The current 15.1 percent unemployment rate among blacks is "way too high," the president said, and various other problems that plagued black communities before he took office, such as housing and education, have worsened.
"We know tough times," the president said. "And what we also know, though, is that if we are persistent, if we are unified, and we remain hopeful, then we'll get through these tough times and better days lie ahead."
But Obama and members of his administration also worked hard to drive home the message that the president has not neglected the black community or ignored the fact that joblessness among African-Americans runs chronically higher than the overall unemployment rate, which is 9 percent.
"Since Day One, the president has fought for the policies that matter to the African-American community," as senior White House adviser Valerie Jarrett told reporters leading up to the summit.
The summit's first two panels, which featured Cabinet members, high-level White House advisers and deputy secretaries, gave laundry lists of the programs they said had benefited African-Americans. The lists mentioned a crackdown on states that have done a poor job of enrolling people who qualify for food stamps, bailing out the auto industry and helping community colleges to work with local businesses.
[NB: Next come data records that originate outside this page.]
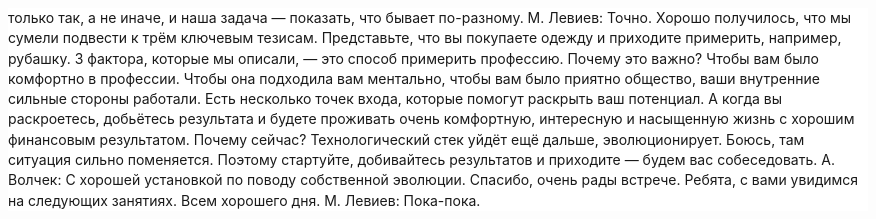 только так, а не иначе, и наша задача — показать, что бывает по-разному.
М. Левиев: Точно. Хорошо получилось, что мы сумели подвести к трём ключевым тезисам.
Представьте, что вы покупаете одежду и приходите примерить, например, рубашку. 3 фактора,
которые мы описали, — это способ примерить профессию. Почему это важно? Чтобы вам было
комфортно в профессии. Чтобы она подходила вам ментально, чтобы вам было приятно
общество, ваши внутренние сильные стороны работали.
Есть несколько точек входа, которые помогут раскрыть ваш потенциал. А когда вы
раскроетесь, добьётесь результата и будете проживать очень комфортную, интересную и
насыщенную жизнь с хорошим финансовым результатом.
Почему сейчас? Технологический стек уйдёт ещё дальше, эволюционирует. Боюсь, там
ситуация сильно поменяется. Поэтому стартуйте, добивайтесь результатов и приходите —
будем вас собеседовать.
А. Волчек: С хорошей установкой по поводу собственной эволюции. Спасибо, очень рады
встрече. Ребята, с вами увидимся на следующих занятиях. Всем хорошего дня.
М. Левиев: Пока-пока.
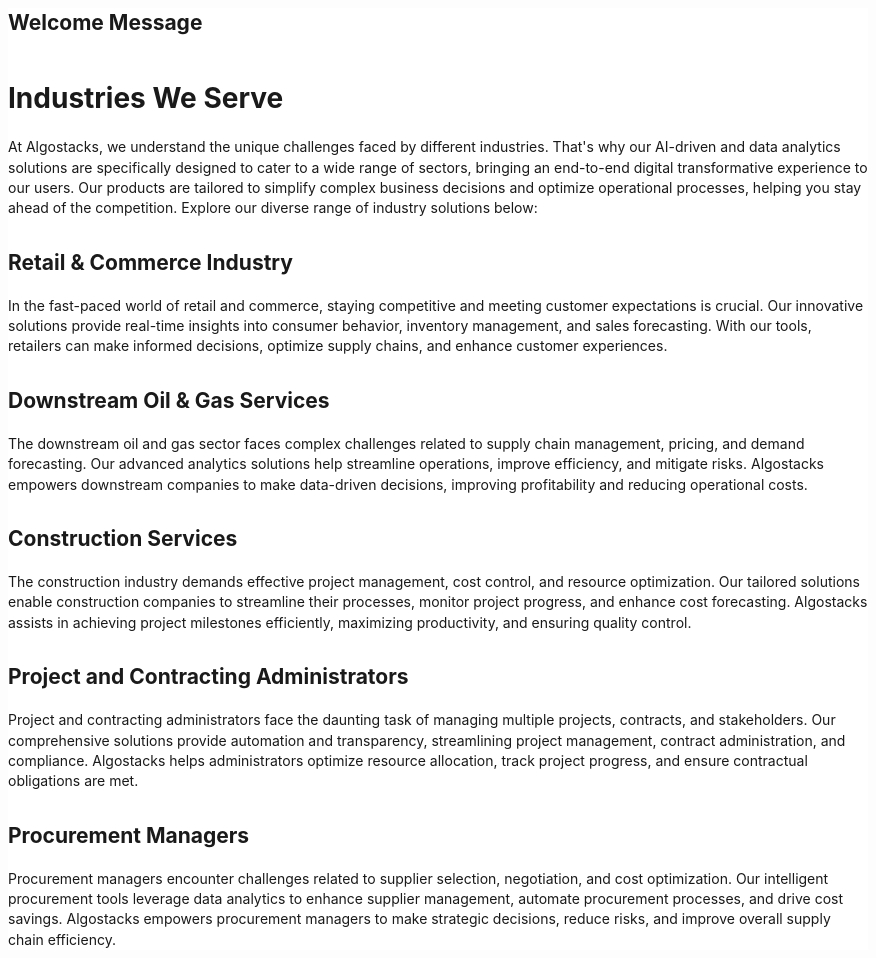 ## Welcome Message
# Industries We Serve



At Algostacks, we understand the unique challenges faced by different industries. That's why our AI-driven and data analytics solutions are specifically designed to cater to a wide range of sectors, bringing an end-to-end digital transformative experience to our users. Our products are tailored to simplify complex business decisions and optimize operational processes, helping you stay ahead of the competition. Explore our diverse range of industry solutions below:



## Retail & Commerce Industry

In the fast-paced world of retail and commerce, staying competitive and meeting customer expectations is crucial. Our innovative solutions provide real-time insights into consumer behavior, inventory management, and sales forecasting. With our tools, retailers can make informed decisions, optimize supply chains, and enhance customer experiences.



## Downstream Oil & Gas Services

The downstream oil and gas sector faces complex challenges related to supply chain management, pricing, and demand forecasting. Our advanced analytics solutions help streamline operations, improve efficiency, and mitigate risks. Algostacks empowers downstream companies to make data-driven decisions, improving profitability and reducing operational costs.



## Construction Services

The construction industry demands effective project management, cost control, and resource optimization. Our tailored solutions enable construction companies to streamline their processes, monitor project progress, and enhance cost forecasting. Algostacks assists in achieving project milestones efficiently, maximizing productivity, and ensuring quality control.



## Project and Contracting Administrators

Project and contracting administrators face the daunting task of managing multiple projects, contracts, and stakeholders. Our comprehensive solutions provide automation and transparency, streamlining project management, contract administration, and compliance. Algostacks helps administrators optimize resource allocation, track project progress, and ensure contractual obligations are met.



## Procurement Managers

Procurement managers encounter challenges related to supplier selection, negotiation, and cost optimization. Our intelligent procurement tools leverage data analytics to enhance supplier management, automate procurement processes, and drive cost savings. Algostacks empowers procurement managers to make strategic decisions, reduce risks, and improve overall supply chain efficiency.
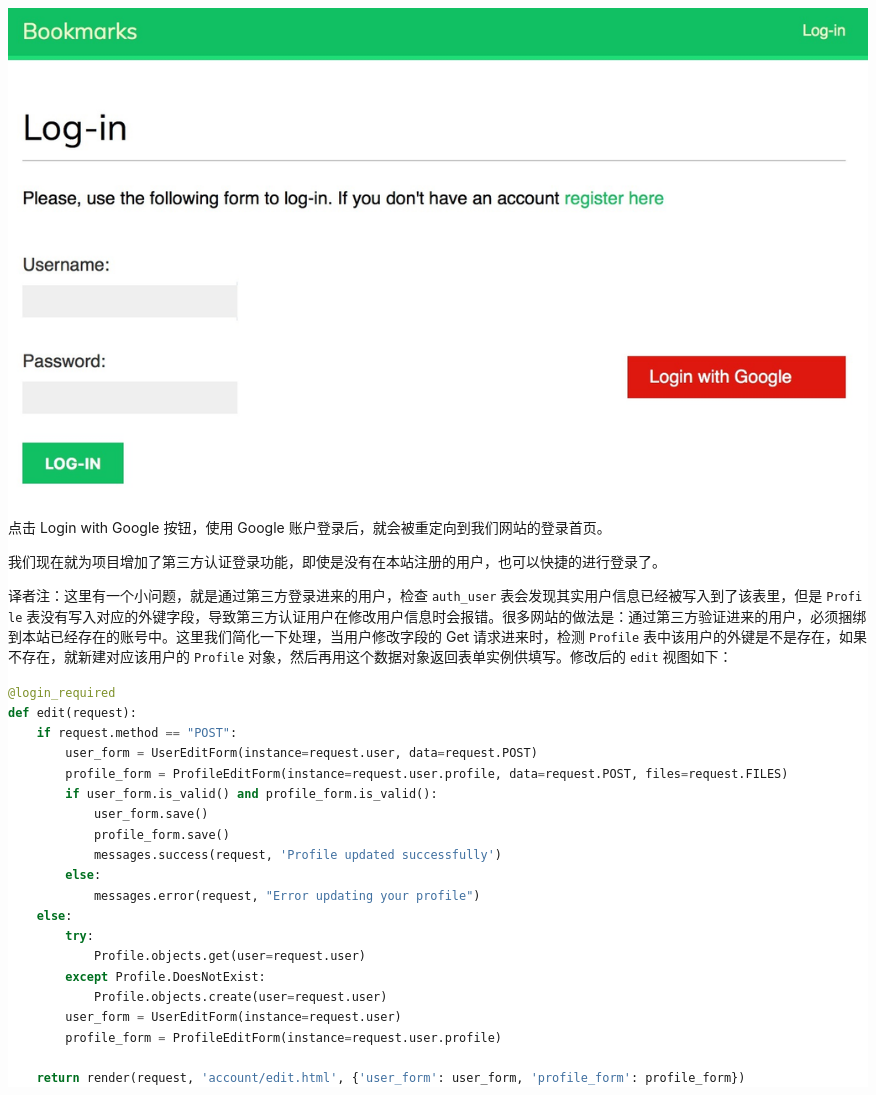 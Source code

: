 ![](assets/2024-05-13-15-51-17.png)

点击 Login with Google 按钮，使用 Google 账户登录后，就会被重定向到我们网站的登录首页。

我们现在就为项目增加了第三方认证登录功能，即使是没有在本站注册的用户，也可以快捷的进行登录了。

译者注：这里有一个小问题，就是通过第三方登录进来的用户，检查 `auth_user` 表会发现其实用户信息已经被写入到了该表里，但是 `Profile` 表没有写入对应的外键字段，导致第三方认证用户在修改用户信息时会报错。很多网站的做法是：通过第三方验证进来的用户，必须捆绑到本站已经存在的账号中。这里我们简化一下处理，当用户修改字段的 Get 请求进来时，检测 `Profile` 表中该用户的外键是不是存在，如果不存在，就新建对应该用户的 `Profile` 对象，然后再用这个数据对象返回表单实例供填写。修改后的 `edit` 视图如下：

```python
@login_required
def edit(request):
    if request.method == "POST":
        user_form = UserEditForm(instance=request.user, data=request.POST)
        profile_form = ProfileEditForm(instance=request.user.profile, data=request.POST, files=request.FILES)
        if user_form.is_valid() and profile_form.is_valid():
            user_form.save()
            profile_form.save()
            messages.success(request, 'Profile updated successfully')
        else:
            messages.error(request, "Error updating your profile")
    else:
        try:
            Profile.objects.get(user=request.user)
        except Profile.DoesNotExist:
            Profile.objects.create(user=request.user)
        user_form = UserEditForm(instance=request.user)
        profile_form = ProfileEditForm(instance=request.user.profile)

    return render(request, 'account/edit.html', {'user_form': user_form, 'profile_form': profile_form})
```
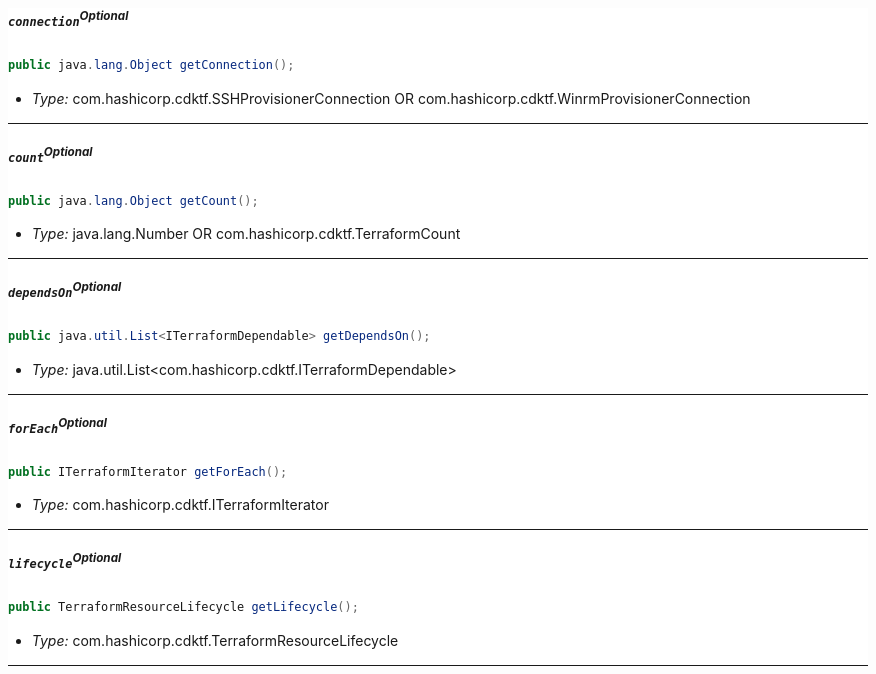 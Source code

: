
##### `connection`<sup>Optional</sup> <a name="connection" id="@cdktf/provider-okta.trustedOrigin.TrustedOriginConfig.property.connection"></a>

```java
public java.lang.Object getConnection();
```

- *Type:* com.hashicorp.cdktf.SSHProvisionerConnection OR com.hashicorp.cdktf.WinrmProvisionerConnection

---

##### `count`<sup>Optional</sup> <a name="count" id="@cdktf/provider-okta.trustedOrigin.TrustedOriginConfig.property.count"></a>

```java
public java.lang.Object getCount();
```

- *Type:* java.lang.Number OR com.hashicorp.cdktf.TerraformCount

---

##### `dependsOn`<sup>Optional</sup> <a name="dependsOn" id="@cdktf/provider-okta.trustedOrigin.TrustedOriginConfig.property.dependsOn"></a>

```java
public java.util.List<ITerraformDependable> getDependsOn();
```

- *Type:* java.util.List<com.hashicorp.cdktf.ITerraformDependable>

---

##### `forEach`<sup>Optional</sup> <a name="forEach" id="@cdktf/provider-okta.trustedOrigin.TrustedOriginConfig.property.forEach"></a>

```java
public ITerraformIterator getForEach();
```

- *Type:* com.hashicorp.cdktf.ITerraformIterator

---

##### `lifecycle`<sup>Optional</sup> <a name="lifecycle" id="@cdktf/provider-okta.trustedOrigin.TrustedOriginConfig.property.lifecycle"></a>

```java
public TerraformResourceLifecycle getLifecycle();
```

- *Type:* com.hashicorp.cdktf.TerraformResourceLifecycle

--- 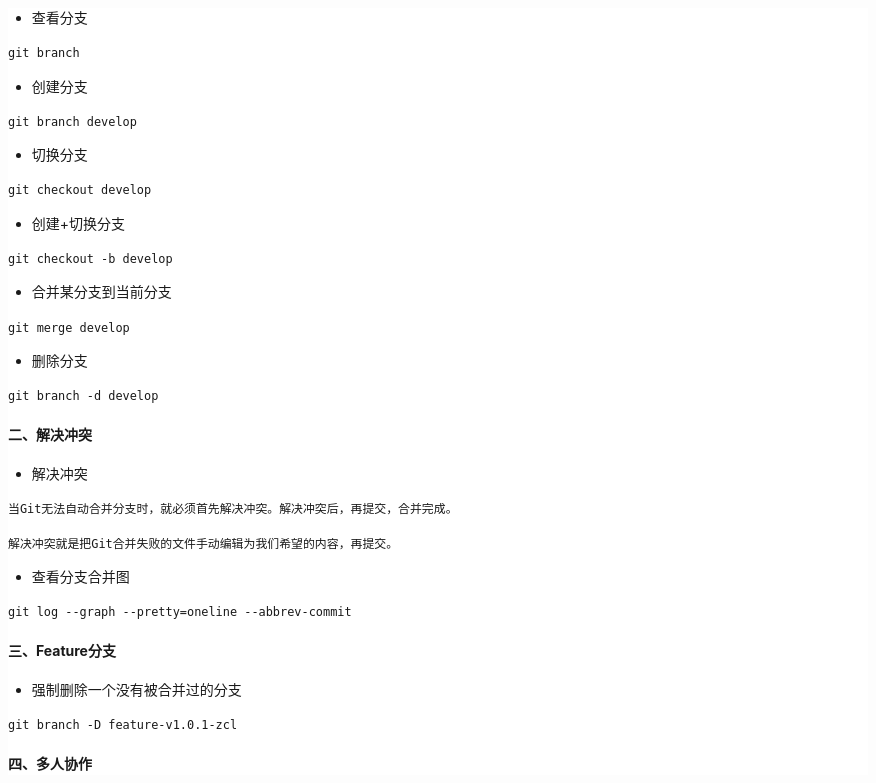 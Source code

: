 - 查看分支

```
git branch
```

- 创建分支

```
git branch develop
```

- 切换分支

```
git checkout develop
```

- 创建+切换分支

```
git checkout -b develop
```

- 合并某分支到当前分支

```
git merge develop
```

- 删除分支

```
git branch -d develop
```

#### 二、解决冲突

- 解决冲突

```
当Git无法自动合并分支时，就必须首先解决冲突。解决冲突后，再提交，合并完成。
```

```
解决冲突就是把Git合并失败的文件手动编辑为我们希望的内容，再提交。
```

- 查看分支合并图

```
git log --graph --pretty=oneline --abbrev-commit
```

#### 三、Feature分支

- 强制删除一个没有被合并过的分支

```
git branch -D feature-v1.0.1-zcl
```

#### 四、多人协作

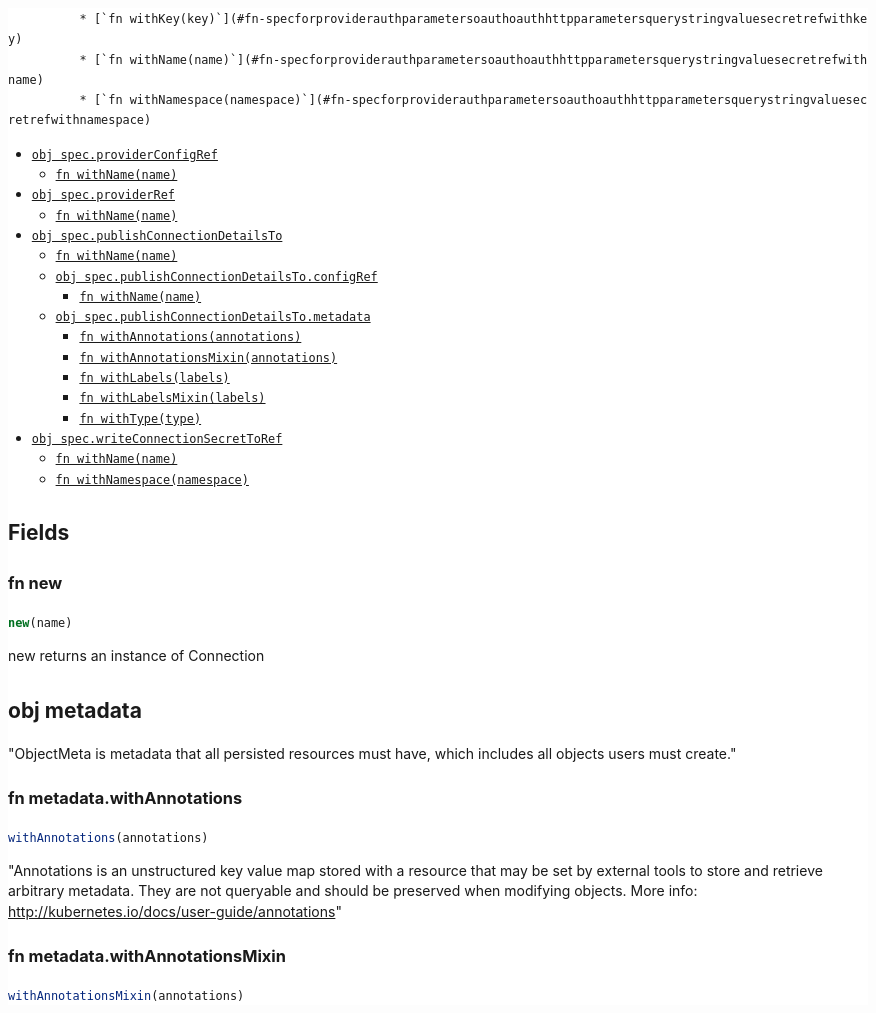               * [`fn withKey(key)`](#fn-specforproviderauthparametersoauthoauthhttpparametersquerystringvaluesecretrefwithkey)
              * [`fn withName(name)`](#fn-specforproviderauthparametersoauthoauthhttpparametersquerystringvaluesecretrefwithname)
              * [`fn withNamespace(namespace)`](#fn-specforproviderauthparametersoauthoauthhttpparametersquerystringvaluesecretrefwithnamespace)
  * [`obj spec.providerConfigRef`](#obj-specproviderconfigref)
    * [`fn withName(name)`](#fn-specproviderconfigrefwithname)
  * [`obj spec.providerRef`](#obj-specproviderref)
    * [`fn withName(name)`](#fn-specproviderrefwithname)
  * [`obj spec.publishConnectionDetailsTo`](#obj-specpublishconnectiondetailsto)
    * [`fn withName(name)`](#fn-specpublishconnectiondetailstowithname)
    * [`obj spec.publishConnectionDetailsTo.configRef`](#obj-specpublishconnectiondetailstoconfigref)
      * [`fn withName(name)`](#fn-specpublishconnectiondetailstoconfigrefwithname)
    * [`obj spec.publishConnectionDetailsTo.metadata`](#obj-specpublishconnectiondetailstometadata)
      * [`fn withAnnotations(annotations)`](#fn-specpublishconnectiondetailstometadatawithannotations)
      * [`fn withAnnotationsMixin(annotations)`](#fn-specpublishconnectiondetailstometadatawithannotationsmixin)
      * [`fn withLabels(labels)`](#fn-specpublishconnectiondetailstometadatawithlabels)
      * [`fn withLabelsMixin(labels)`](#fn-specpublishconnectiondetailstometadatawithlabelsmixin)
      * [`fn withType(type)`](#fn-specpublishconnectiondetailstometadatawithtype)
  * [`obj spec.writeConnectionSecretToRef`](#obj-specwriteconnectionsecrettoref)
    * [`fn withName(name)`](#fn-specwriteconnectionsecrettorefwithname)
    * [`fn withNamespace(namespace)`](#fn-specwriteconnectionsecrettorefwithnamespace)

## Fields

### fn new

```ts
new(name)
```

new returns an instance of Connection

## obj metadata

"ObjectMeta is metadata that all persisted resources must have, which includes all objects users must create."

### fn metadata.withAnnotations

```ts
withAnnotations(annotations)
```

"Annotations is an unstructured key value map stored with a resource that may be set by external tools to store and retrieve arbitrary metadata. They are not queryable and should be preserved when modifying objects. More info: http://kubernetes.io/docs/user-guide/annotations"

### fn metadata.withAnnotationsMixin

```ts
withAnnotationsMixin(annotations)
```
Increases in spending on college grant loans, making sure children with pre-existing conditions can get health care, tax credits and education improvements were among the many things mentioned.
Obama, who popped by the summit in a detour from the agenda, trumpeted elements of his jobs bill, which he noted is still pending in Congress, and said his plan is the only one out there that will put people back to work.
He also mentioned that his administration has sped up payments to government vendors so they are paid in 15-day rather than 30-day increments.
"This is something that can benefit folks right away, and we can start seeing a difference in our communities," Obama said.
Michael Eric Dyson, an author and sociology professor at Georgetown University, has criticized Obama for de-emphasizing race and called on him to craft policies more targeted to the black unemployment issue. He said the White House message on Wednesday showed that the White House had listened to some of the criticism that Obama was not talking enough about race.
"I'm glad they are sensitive to that need," said Dyson, who is black. "This is a chance to embrace what they have done."
The House is in recess this week so most members of the Congressional Black Caucus were not in Washington for the summit.